RATIFICATION OF SELECTION OF INDEPENDENT AUDITORS

Grant Thornton LLP has been selected by the Audit Committee to be the Company’s independent auditors for the Company’s fiscal year ending December 31, 2020. Under the Sarbanes-Oxley Act of 2002 and the rules of the SEC promulgated thereunder, the Audit Committee is solely responsible for the appointment, compensation and oversight of the work of our independent auditors and shareholders are not required to ratify the selection of Grant Thornton LLP. However, we are submitting the selection of Grant Thornton LLP as our independent auditors to our shareholders for ratification as a matter of good corporate practice. In the event that ratification of this selection of independent auditors is not approved by a majority of the shares of Common Stock entitled to vote at the Annual Meeting via online presence or by proxy, the Audit Committee will review our future selection of independent auditors. Even if the appointment of Grant Thornton LLP is ratified by our shareholders, the Audit Committee, in its discretion, may direct the appointment of a different independent auditor at any time during the year if the Audit Committee determines that such a change is in the best interests of the Company and our shareholders.

A representative of Grant Thornton LLP is expected to be present at the Annual Meeting via online presence. The representative will have an opportunity to make a statement and will be available to respond to appropriate questions.

PRINCIPAL ACCOUNTANT FEES AND SERVICES

Audit Fees

Grant Thornton LLP performed services for the Company in fiscal years 2019 and 2018 related to financial statement audit work, quarterly reviews, and quarterly earnings release reviews.

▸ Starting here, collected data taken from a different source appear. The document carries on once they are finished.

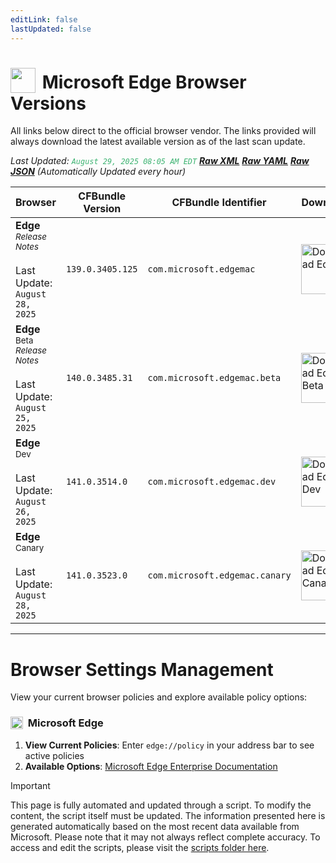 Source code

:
 ```yaml
---
editLink: false
lastUpdated: false
---
```


# <img src="/images/edge.png" style="height: 40px; display: inline-block; margin-right: 4px; vertical-align: text-bottom;"> Microsoft Edge Browser Versions

<span class="extra-small">All links below direct to the official browser vendor. The links provided will always download the latest available version as of the last scan update.</span>

<span class="extra-small">_Last Updated: <code style="color : mediumseagreen">August 29, 2025 08:05 AM EDT</code> [**_Raw XML_**](https://github.com/cocopuff2u/BOFA/blob/main/latest_edge_files/edge_latest_versions.xml) [**_Raw YAML_**](https://github.com/cocopuff2u/BOFA/blob/main/latest_edge_files/edge_latest_versions.yaml) [**_Raw JSON_**](https://github.com/cocopuff2u/BOFA/blob/main/latest_edge_files/edge_latest_versions.json) (Automatically Updated every hour)_</span>

| **Browser** | **CFBundle Version** | **CFBundle Identifier** | **Download** |
|------------|-------------------|---------------------|------------|
| **Edge** <br><a href="https://learn.microsoft.com/en-us/deployedge/microsoft-edge-relnote-stable-channel" style="text-decoration: none;"><small>_Release Notes_</small></a> <br><br>Last Update:<br>`August 28, 2025` | `139.0.3405.125` | `com.microsoft.edgemac` | <a href="https://msedge.sf.dl.delivery.mp.microsoft.com/filestreamingservice/files/213af808-089e-4cb4-b2ac-5f03a3f94766/MicrosoftEdge-139.0.3405.125.pkg"><img src="/images/edge.png" alt="Download Edge" width="80"></a> |
| **Edge** <sup>Beta</sup> <br><a href="https://learn.microsoft.com/en-us/deployedge/microsoft-edge-relnote-beta-channel" style="text-decoration: none;"><small>_Release Notes_</small></a> <br><br>Last Update:<br>`August 25, 2025` | `140.0.3485.31` | `com.microsoft.edgemac.beta` | <a href="https://msedge.sf.dl.delivery.mp.microsoft.com/filestreamingservice/files/ebf8691f-474f-4439-913c-7d94e074836a/MicrosoftEdgeBeta-140.0.3485.31.pkg"><img src="/images/edge_beta.png" alt="Download Edge Beta" width="80"></a> |
| **Edge** <sup>Dev</sup> <br><br>Last Update:<br>`August 26, 2025` | `141.0.3514.0` | `com.microsoft.edgemac.dev` | <a href="https://msedge.sf.dl.delivery.mp.microsoft.com/filestreamingservice/files/2b8c164c-9260-45e7-a36d-dab2ee044b82/MicrosoftEdgeDev-141.0.3514.0.pkg"><img src="/images/edge_dev.png" alt="Download Edge Dev" width="80"></a> |
| **Edge** <sup>Canary</sup> <br><br>Last Update:<br>`August 28, 2025` | `141.0.3523.0` | `com.microsoft.edgemac.canary` | <a href="https://msedge.sf.dl.delivery.mp.microsoft.com/filestreamingservice/files/d85bcfa5-c813-48e6-9c78-b3f13b0f2744/MicrosoftEdgeCanary-141.0.3523.0.pkg"><img src="/images/edge_canary.png" alt="Download Edge Canary" width="80"></a> |

---

# Browser Settings Management

View your current browser policies and explore available policy options:

### <img src="/images/edge.png" style="height: 20px; display: inline-block; margin-right: 4px; vertical-align: text-bottom;"> Microsoft Edge
1. **View Current Policies**: Enter `edge://policy` in your address bar to see active policies
2. **Available Options**: [Microsoft Edge Enterprise Documentation](https://learn.microsoft.com/en-us/deployedge/microsoft-edge-policies)

> [!IMPORTANT]
> This page is fully automated and updated through a script. To modify the content, the script itself must be updated. The information presented here is generated automatically based on the most recent data available from Microsoft. Please note that it may not always reflect complete accuracy. To access and edit the scripts, please visit the [scripts folder here](https://github.com/cocopuff2u/MOFA_WEBSITE/tree/main/update_readme_scripts).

Fees related to services rendered by Grant Thornton LLP for fiscal years 2019 and 2018 were as follows:

 

     2019      2018  

Audit Fees(1)

   $ 1,636,833      $ 1,652,595  

Audit-Related Fees(2)

   $ 39,075      $ 44,627  

Tax Fees

   $ 0      $ 0  

All Other Fees

   $ 0      $ 0  
  

 

 

    

 

 

 

Total

   $ 1,675,908      $ 1,697,222  
  

 

 

    

 

 

 

 

(1)

Audit fees represent fees for the audit of the Company’s consolidated financial statements and internal controls over financial reporting included in our 2019 Annual Report and the review of the Company’s consolidated financial statements included in our quarterly reports on Form 10-Q and fees in connection with statutory audits and regulatory filings or engagements.

(2)

Audit-Related Fees include fees associated with obtaining consents in connection with regulatory filings and audit of the Company’s Employee Stock Ownership and 401(k) Plans.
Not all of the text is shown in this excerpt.